One to many join in ksqldb- kstream and ktable


I am working on DB CDC to Kafka use case. Initially table A is getting populated with multiple records. After some time (varies from days to weeks) Table B is getting populated with single record. Both table has joining columns request_id.

I am creating KTable on TableA to hold data until TableB is populated. And Planning to join TableB KStream with TableA KTable.

How can I join KStream one record with KTable multiple records?

@masayyed you’ve posted this in #ksqldb , but mention KStreams and KTables - can you just confirm if you’re looking for an answer in Kafka Streams or with ksqlDB? thanks :slight_smile:

I am looking answer in ksqlDB.

What do you mean by TableB KStream – as you do CDC, it seems you want to read the data from TableB as a table. Why do you want to read it as a stream?

Also, for a stream-table join, each stream-input record may result in at most one output records.

@masayyed Sounds like what you want to do is a normal stream to table join, where your CDC table A goes to Topic A, and your table B goes to Topic B. You would want to stream your data via CDC (Debezium?) into your two Kafka topics, then create a Table in KSQLDB over Topic A and a Stream over Topic B. Then use a stream to table join which is neatly documented over here: Join Event Streams . Take note of the partitioning requirements for your topics.

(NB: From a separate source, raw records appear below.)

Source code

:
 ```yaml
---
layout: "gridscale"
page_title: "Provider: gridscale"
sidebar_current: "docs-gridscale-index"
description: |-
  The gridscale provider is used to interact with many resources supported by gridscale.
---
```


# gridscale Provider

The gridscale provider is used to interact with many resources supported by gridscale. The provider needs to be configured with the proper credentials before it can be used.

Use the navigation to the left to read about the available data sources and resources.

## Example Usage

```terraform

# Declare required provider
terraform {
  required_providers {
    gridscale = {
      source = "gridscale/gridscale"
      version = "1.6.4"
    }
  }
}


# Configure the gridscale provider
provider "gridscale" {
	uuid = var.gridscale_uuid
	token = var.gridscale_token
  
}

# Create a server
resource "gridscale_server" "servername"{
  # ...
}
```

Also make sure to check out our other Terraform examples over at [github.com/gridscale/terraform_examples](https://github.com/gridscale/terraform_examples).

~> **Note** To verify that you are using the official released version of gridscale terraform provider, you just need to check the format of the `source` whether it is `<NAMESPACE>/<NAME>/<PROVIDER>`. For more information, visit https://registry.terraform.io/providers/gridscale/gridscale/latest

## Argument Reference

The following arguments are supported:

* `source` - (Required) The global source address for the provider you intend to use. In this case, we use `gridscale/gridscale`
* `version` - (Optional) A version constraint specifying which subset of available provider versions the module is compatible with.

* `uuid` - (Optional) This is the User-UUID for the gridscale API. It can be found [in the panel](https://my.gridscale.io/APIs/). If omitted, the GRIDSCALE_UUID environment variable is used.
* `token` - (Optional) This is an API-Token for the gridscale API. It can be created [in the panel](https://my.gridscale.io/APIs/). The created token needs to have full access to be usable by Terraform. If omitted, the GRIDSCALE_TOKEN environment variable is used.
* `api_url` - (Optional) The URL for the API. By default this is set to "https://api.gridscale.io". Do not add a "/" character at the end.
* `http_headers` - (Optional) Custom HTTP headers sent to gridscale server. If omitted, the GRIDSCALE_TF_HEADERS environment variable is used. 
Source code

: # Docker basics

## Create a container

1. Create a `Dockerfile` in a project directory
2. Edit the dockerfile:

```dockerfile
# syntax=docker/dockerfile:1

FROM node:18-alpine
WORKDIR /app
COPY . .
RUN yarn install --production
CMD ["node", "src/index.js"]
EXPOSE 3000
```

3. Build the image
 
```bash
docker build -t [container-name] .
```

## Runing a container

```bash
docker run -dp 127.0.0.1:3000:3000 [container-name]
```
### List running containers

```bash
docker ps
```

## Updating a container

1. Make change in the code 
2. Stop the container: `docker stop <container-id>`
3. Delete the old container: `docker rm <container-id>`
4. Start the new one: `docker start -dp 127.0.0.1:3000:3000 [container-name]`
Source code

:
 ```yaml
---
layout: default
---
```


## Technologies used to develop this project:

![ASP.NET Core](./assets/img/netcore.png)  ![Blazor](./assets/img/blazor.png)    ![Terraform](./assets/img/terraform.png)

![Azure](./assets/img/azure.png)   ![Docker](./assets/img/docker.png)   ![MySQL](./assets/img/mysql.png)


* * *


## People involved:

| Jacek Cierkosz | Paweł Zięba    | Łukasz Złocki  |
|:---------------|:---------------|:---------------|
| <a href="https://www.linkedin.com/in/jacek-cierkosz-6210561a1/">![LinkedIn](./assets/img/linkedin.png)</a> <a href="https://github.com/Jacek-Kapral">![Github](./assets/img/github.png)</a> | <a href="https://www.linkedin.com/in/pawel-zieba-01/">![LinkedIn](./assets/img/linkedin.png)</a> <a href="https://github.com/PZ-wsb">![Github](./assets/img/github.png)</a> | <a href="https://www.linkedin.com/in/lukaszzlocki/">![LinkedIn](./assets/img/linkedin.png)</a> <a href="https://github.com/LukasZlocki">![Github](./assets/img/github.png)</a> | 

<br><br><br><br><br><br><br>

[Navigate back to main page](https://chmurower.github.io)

@Charlla Thanks for the reply. I Am using third party tool on Oracle database for CDC.
As I mentioned Table A has multiple records for same request_id and Table B has single record.
How can I achieve 1 (kstream-topicB) to many (ktable-topicA) join ?

I guess it depends.

If the join attribute is the key in TableB, you could mimic the join with a stream-table join by processing the changelog of TableA as STREAM, and processing TableB as TABLE.

Otherwise, you cannot do the join atm with ksqlDB, because non-key FK table-table joins are not supported yet. There is a ticket for it though: Support non-key joins. · Issue #4424 · confluentinc/ksql · GitHub

1 Like

As mentioned in given link Support non-key joins. #4424, I have fixed my issue by using collect_set.
But I think we need non-key join support to fix this issue properly.

1 Like

This topic was automatically closed 7 days after the last reply. New replies are no longer allowed.